The Australian dollar suffered from troubles far far away in Greece and stumbled to a one month low against the US dollar. It found support at the 2010 peak, which sent it to bounce higher, but it remains vulnerable.
Greece has been swinging from hope to despair over the weekend and at the wake of the new week. On the bright side, a fresh property tax announced by Greece is expected to fill the gap in its bailout program – a move that will allow it to get the next tranche of aid. But this optimism was spoiled.
First, this new measure was met with anger in Greece. The people also swallowed a lot of tough medicine, and they will find it hard to swallow even more.
In addition, the German finance minister Wolfgang Schaeuble indirectly confirmed that Germany is getting ready for all the options. This likely includes a Greek default. European bank shares, some which have serious exposures to Greece, were hit hard.
These moves pushed the US dollar higher, and the Australian dollar could not stand out this time. It started lower and lost the 1.0420 line. In the second wave, it dropped all the way down to 1.0256, just above the 2010 peak of 1.0254.
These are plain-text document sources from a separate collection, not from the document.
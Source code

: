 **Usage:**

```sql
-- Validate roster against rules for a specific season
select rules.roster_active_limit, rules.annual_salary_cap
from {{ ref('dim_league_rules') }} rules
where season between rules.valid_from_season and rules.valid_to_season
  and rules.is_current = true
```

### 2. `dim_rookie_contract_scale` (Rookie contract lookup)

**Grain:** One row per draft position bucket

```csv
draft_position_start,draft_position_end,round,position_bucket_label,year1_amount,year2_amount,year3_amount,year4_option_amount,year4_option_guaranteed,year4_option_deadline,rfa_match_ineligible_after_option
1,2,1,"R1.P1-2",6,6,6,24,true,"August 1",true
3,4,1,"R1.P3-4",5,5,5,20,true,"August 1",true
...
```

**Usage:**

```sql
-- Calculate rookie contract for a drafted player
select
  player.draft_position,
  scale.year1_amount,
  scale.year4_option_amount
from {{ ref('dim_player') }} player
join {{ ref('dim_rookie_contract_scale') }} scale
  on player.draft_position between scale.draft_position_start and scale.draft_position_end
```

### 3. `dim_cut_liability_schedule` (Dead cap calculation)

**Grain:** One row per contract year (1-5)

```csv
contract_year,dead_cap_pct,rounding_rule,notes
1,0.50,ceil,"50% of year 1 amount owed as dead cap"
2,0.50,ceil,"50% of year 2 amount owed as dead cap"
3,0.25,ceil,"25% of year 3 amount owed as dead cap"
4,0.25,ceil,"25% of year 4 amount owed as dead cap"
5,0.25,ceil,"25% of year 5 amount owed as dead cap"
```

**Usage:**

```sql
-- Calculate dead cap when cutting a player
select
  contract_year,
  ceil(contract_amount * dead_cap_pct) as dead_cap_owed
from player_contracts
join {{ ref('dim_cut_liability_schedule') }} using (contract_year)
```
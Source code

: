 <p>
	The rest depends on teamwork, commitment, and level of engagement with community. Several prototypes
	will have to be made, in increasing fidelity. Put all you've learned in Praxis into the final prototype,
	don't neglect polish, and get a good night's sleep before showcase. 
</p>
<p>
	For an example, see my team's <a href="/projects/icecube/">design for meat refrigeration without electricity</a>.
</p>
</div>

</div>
From there is manage to make an impressive bounce higher, as US stocks refused to follow European ones.
For more lines and events on AUD/USD, see the Australian dollar.
The Aussie was also slightly hit by a weaker than expected trade balance result: The Australian surplus dropped to 1.83 billion, slightly lower than 1.91 that was expected. Last month’s number was also revised to the downside, form 2.05 to 1.82 billion.